*** Opening INPUT DATA ***

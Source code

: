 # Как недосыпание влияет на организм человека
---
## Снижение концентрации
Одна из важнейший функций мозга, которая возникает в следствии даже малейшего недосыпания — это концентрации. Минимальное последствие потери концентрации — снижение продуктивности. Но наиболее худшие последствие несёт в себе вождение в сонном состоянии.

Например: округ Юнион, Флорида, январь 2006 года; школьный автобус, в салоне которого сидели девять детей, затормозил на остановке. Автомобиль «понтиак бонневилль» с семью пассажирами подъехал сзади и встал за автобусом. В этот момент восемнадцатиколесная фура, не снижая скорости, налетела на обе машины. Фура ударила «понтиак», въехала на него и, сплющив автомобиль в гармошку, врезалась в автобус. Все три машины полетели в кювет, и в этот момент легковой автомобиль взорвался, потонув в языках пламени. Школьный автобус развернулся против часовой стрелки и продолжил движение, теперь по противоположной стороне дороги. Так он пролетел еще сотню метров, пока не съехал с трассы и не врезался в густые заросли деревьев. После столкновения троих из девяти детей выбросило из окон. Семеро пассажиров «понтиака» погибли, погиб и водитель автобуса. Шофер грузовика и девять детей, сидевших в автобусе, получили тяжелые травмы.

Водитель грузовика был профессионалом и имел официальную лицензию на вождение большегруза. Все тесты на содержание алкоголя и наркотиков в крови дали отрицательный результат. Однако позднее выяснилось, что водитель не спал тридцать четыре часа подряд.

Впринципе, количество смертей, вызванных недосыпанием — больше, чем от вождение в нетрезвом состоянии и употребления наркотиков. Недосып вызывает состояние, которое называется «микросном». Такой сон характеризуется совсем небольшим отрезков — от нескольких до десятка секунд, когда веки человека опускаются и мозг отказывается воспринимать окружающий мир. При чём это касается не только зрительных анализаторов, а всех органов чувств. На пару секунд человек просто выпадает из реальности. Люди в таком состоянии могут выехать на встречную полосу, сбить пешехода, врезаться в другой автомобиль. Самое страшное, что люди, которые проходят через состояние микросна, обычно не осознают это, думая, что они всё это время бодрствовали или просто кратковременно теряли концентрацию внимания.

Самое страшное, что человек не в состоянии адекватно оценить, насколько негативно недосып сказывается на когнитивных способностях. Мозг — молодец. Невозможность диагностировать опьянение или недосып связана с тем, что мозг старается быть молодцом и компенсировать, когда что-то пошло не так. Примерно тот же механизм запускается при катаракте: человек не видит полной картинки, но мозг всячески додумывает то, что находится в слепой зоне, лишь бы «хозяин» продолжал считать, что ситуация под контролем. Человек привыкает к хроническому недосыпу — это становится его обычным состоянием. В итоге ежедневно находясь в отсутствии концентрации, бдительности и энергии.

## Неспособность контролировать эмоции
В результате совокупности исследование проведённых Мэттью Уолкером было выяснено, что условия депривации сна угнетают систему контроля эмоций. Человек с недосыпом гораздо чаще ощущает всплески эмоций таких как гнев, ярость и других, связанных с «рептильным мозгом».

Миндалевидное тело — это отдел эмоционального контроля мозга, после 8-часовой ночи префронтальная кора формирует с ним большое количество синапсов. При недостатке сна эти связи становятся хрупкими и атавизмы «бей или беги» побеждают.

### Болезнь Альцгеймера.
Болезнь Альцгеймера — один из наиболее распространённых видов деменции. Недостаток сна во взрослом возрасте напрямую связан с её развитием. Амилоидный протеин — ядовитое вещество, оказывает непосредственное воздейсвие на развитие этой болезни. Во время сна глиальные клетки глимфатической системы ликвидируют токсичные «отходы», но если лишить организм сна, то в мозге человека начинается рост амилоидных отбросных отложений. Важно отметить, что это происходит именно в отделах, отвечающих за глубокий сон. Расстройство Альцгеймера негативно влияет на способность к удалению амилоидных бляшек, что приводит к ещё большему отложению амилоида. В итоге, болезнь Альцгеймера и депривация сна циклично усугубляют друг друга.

*** Closing INPUT DATA ***
*** Opening INPUT DATA ***

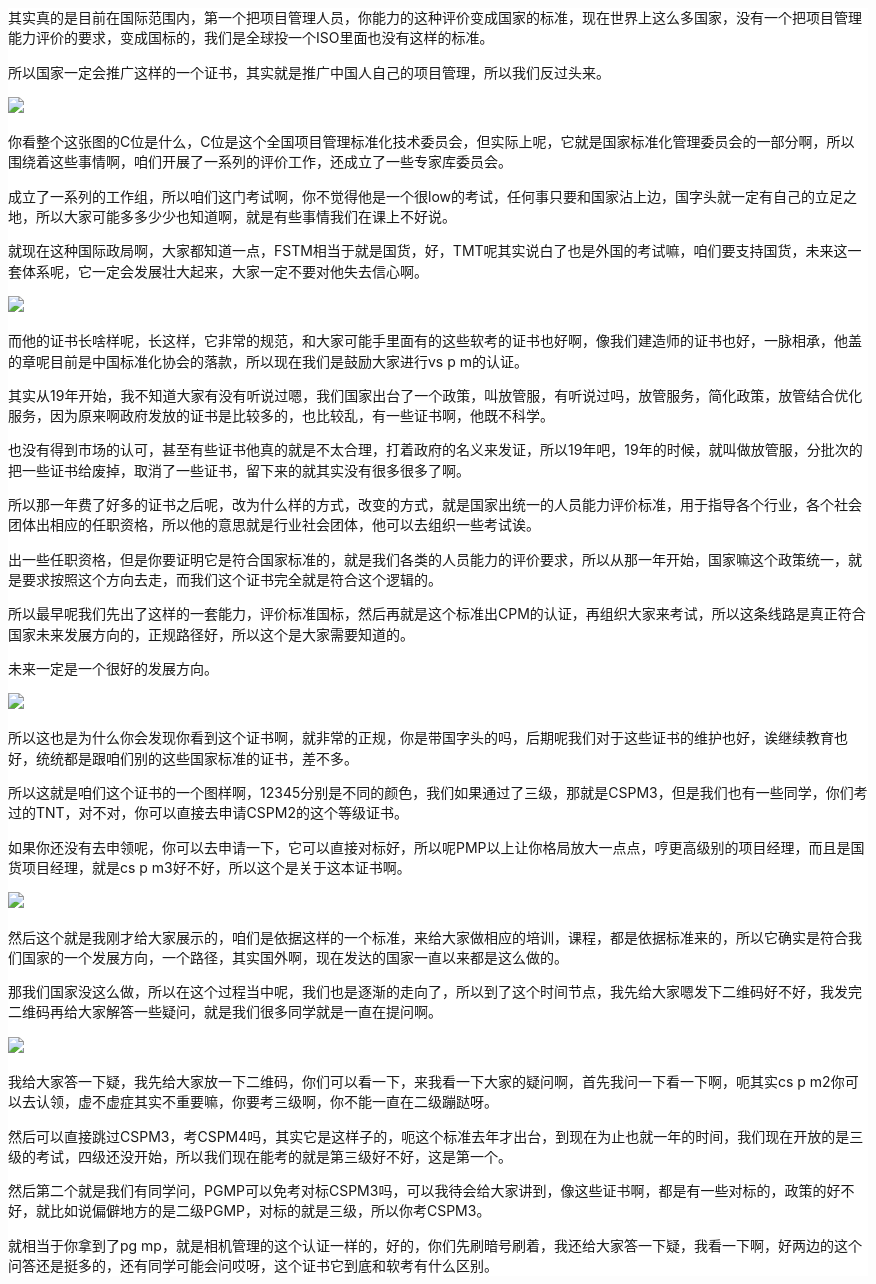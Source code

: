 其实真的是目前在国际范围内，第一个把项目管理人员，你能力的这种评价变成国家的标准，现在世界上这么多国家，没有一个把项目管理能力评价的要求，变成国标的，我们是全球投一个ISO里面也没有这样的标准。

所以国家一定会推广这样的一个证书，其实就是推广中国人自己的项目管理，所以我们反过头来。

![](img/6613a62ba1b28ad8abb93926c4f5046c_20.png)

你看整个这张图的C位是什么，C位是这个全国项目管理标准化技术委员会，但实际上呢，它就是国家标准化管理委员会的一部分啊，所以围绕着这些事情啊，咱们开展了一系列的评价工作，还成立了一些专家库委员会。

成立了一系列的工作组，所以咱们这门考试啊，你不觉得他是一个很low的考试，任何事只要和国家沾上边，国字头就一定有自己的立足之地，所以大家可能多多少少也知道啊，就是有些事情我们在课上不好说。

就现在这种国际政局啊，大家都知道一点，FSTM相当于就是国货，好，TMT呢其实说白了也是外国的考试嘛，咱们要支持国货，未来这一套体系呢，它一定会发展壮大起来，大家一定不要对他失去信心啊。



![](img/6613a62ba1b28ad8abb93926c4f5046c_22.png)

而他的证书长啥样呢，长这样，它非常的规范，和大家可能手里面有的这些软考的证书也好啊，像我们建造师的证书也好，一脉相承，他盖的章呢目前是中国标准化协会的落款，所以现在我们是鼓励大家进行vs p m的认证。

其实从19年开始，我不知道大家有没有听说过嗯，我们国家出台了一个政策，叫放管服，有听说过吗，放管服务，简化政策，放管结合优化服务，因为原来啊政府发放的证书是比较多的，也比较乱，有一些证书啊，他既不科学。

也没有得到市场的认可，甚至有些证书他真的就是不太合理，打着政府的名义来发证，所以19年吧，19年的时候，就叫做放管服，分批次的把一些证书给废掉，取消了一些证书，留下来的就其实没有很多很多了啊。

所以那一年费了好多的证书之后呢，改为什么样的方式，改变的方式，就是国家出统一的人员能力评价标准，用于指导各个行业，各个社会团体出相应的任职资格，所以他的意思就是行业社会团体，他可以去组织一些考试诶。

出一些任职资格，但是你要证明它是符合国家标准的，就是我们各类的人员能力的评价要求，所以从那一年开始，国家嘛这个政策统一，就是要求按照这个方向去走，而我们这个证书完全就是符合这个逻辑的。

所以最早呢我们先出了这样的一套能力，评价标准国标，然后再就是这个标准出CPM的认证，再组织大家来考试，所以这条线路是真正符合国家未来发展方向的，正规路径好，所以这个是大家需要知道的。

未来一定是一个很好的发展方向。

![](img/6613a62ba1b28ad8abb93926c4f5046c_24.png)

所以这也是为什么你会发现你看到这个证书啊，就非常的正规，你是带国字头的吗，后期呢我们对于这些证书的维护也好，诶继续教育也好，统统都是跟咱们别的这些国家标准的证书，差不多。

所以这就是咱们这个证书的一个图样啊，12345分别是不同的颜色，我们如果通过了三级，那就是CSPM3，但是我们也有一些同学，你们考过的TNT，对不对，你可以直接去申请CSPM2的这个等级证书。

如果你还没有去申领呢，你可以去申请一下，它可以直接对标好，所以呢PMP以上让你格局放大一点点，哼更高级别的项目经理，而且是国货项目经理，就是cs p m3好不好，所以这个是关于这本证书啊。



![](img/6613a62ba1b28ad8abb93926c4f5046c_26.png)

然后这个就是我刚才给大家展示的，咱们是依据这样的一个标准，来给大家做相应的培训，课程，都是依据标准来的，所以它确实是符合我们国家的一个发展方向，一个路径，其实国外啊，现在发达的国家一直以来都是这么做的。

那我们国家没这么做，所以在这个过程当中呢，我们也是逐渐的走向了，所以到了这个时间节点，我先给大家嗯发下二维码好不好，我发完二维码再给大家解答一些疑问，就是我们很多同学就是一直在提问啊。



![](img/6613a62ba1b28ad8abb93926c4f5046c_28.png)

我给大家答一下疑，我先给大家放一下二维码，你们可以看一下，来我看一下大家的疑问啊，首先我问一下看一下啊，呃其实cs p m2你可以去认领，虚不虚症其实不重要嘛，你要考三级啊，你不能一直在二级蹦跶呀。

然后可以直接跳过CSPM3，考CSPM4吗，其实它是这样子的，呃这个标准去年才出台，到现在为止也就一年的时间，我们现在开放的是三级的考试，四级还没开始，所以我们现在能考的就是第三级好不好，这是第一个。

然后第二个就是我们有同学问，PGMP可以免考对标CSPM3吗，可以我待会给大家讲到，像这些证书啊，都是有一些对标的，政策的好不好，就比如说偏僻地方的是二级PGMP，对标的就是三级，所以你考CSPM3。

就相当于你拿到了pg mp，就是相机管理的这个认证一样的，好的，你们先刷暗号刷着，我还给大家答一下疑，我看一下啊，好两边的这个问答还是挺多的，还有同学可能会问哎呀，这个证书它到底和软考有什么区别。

*** Closing INPUT DATA ***
*** Opening INPUT DATA ***

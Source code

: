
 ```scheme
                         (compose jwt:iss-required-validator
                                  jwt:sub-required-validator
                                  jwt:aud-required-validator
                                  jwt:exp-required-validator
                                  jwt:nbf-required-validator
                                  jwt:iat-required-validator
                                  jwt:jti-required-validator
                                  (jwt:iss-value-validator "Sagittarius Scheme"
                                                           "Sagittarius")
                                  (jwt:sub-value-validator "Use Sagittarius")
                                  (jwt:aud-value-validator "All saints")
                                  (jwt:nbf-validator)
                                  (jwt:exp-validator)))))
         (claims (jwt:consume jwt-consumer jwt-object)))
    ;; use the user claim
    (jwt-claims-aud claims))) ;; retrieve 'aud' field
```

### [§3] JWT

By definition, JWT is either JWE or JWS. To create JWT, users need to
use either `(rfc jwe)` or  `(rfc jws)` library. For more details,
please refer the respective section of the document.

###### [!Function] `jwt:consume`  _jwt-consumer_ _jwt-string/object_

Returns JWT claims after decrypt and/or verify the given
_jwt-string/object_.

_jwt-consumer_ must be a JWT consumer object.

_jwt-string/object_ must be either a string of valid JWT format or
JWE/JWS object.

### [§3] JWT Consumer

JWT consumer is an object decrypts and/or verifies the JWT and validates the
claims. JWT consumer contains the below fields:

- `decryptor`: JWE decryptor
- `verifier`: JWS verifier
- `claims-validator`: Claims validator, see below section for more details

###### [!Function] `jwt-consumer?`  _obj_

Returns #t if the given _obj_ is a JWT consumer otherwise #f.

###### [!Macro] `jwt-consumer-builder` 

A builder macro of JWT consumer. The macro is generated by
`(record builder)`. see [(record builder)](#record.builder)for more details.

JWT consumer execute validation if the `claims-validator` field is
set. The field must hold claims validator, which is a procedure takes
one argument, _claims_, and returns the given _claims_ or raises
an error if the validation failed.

*** Closing INPUT DATA ***

PROBLEM
Find every line in the records that has the word "builder". Copy those lines.

RESPONSE
###### [!Macro] `jwt-consumer-builder` 
A builder macro of JWT consumer. The macro is generated by
`(record builder)`. see [(record builder)](#record.builder)for more details.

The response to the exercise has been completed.